TASK TO CARRY OUT: Lines below containing the word "mathsf" should be copied out.

GIVEN RECORDS:
Content starts

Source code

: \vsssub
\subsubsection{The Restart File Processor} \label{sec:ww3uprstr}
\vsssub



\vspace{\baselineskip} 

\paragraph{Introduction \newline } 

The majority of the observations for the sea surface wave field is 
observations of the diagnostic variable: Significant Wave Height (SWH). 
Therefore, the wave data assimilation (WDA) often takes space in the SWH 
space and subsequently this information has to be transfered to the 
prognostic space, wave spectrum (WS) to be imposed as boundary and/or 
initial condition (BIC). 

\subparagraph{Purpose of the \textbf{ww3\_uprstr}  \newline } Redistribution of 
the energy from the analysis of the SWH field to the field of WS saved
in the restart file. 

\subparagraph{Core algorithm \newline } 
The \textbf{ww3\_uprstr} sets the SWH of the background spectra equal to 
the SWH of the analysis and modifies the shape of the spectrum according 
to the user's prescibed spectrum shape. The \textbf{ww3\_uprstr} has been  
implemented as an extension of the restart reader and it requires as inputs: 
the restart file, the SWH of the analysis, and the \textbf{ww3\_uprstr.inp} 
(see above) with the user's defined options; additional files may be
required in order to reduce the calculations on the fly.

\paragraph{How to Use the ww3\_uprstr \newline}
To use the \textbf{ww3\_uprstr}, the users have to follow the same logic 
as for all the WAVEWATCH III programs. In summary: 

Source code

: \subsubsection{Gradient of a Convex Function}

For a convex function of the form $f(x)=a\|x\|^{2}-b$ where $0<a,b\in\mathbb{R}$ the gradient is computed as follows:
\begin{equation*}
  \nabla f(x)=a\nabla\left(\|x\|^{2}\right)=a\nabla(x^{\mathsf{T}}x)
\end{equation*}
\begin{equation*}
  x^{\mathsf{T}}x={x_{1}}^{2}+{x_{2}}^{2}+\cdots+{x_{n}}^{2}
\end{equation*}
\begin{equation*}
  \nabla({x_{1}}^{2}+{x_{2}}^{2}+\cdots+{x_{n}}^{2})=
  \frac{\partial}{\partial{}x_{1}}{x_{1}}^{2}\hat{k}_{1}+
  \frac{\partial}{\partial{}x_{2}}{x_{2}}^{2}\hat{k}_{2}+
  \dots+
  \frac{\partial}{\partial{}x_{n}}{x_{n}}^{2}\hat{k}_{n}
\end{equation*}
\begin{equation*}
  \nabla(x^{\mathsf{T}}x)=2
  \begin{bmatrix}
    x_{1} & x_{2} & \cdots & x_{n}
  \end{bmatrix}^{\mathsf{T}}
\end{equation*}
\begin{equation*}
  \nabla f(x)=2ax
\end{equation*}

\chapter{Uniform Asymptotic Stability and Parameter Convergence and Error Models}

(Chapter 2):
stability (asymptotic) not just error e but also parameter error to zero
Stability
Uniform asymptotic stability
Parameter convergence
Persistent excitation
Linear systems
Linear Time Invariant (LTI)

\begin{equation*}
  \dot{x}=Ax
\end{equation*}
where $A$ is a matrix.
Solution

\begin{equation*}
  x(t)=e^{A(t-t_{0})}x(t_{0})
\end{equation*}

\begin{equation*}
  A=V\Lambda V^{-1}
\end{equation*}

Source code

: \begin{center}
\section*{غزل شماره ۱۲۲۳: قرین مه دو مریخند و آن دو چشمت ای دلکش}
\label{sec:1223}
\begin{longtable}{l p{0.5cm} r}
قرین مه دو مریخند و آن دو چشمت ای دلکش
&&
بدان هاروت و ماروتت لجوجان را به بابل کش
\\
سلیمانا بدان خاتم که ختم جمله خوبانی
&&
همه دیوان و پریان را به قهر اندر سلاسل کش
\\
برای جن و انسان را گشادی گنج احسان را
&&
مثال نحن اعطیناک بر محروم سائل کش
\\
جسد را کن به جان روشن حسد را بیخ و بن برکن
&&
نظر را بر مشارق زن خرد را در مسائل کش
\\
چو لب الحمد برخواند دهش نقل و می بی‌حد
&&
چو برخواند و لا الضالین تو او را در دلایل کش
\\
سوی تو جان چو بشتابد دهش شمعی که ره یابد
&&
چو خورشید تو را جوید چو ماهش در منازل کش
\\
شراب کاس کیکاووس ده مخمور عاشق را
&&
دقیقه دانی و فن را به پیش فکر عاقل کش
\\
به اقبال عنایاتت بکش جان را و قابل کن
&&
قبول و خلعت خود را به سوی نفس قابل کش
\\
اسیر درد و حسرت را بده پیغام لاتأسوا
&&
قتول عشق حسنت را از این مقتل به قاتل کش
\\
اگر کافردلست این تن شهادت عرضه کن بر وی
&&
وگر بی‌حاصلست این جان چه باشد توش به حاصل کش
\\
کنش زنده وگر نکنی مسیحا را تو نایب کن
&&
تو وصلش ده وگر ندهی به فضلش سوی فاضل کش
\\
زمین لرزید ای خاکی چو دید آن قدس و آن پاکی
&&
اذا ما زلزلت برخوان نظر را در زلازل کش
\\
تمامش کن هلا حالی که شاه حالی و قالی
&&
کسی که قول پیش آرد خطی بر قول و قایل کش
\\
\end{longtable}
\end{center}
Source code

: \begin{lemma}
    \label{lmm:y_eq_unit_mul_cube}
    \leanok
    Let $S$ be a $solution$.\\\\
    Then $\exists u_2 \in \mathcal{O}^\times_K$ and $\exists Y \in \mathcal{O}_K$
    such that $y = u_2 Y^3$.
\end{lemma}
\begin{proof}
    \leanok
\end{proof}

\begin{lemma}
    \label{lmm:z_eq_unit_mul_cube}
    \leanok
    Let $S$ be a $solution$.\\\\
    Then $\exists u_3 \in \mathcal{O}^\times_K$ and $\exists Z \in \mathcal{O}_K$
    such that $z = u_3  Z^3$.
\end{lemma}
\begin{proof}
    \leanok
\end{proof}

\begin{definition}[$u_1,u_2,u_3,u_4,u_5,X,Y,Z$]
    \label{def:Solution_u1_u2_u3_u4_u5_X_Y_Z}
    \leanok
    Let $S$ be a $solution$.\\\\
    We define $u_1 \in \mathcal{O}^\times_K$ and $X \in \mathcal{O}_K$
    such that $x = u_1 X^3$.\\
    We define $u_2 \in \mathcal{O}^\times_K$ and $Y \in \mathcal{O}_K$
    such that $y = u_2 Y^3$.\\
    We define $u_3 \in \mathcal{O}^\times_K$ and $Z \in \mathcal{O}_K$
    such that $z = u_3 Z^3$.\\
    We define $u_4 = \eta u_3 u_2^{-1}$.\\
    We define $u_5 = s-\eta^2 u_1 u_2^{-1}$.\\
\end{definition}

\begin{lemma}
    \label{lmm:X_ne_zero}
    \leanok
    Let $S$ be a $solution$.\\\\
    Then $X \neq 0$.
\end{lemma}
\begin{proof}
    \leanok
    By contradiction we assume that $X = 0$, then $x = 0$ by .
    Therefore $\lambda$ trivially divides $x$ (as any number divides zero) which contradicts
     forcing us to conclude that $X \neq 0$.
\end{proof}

Content ends

COMPLETED EXERCISE:
  \nabla f(x)=a\nabla\left(\|x\|^{2}\right)=a\nabla(x^{\mathsf{T}}x)
  x^{\mathsf{T}}x={x_{1}}^{2}+{x_{2}}^{2}+\cdots+{x_{n}}^{2}
  \nabla(x^{\mathsf{T}}x)=2
  \end{bmatrix}^{\mathsf{T}}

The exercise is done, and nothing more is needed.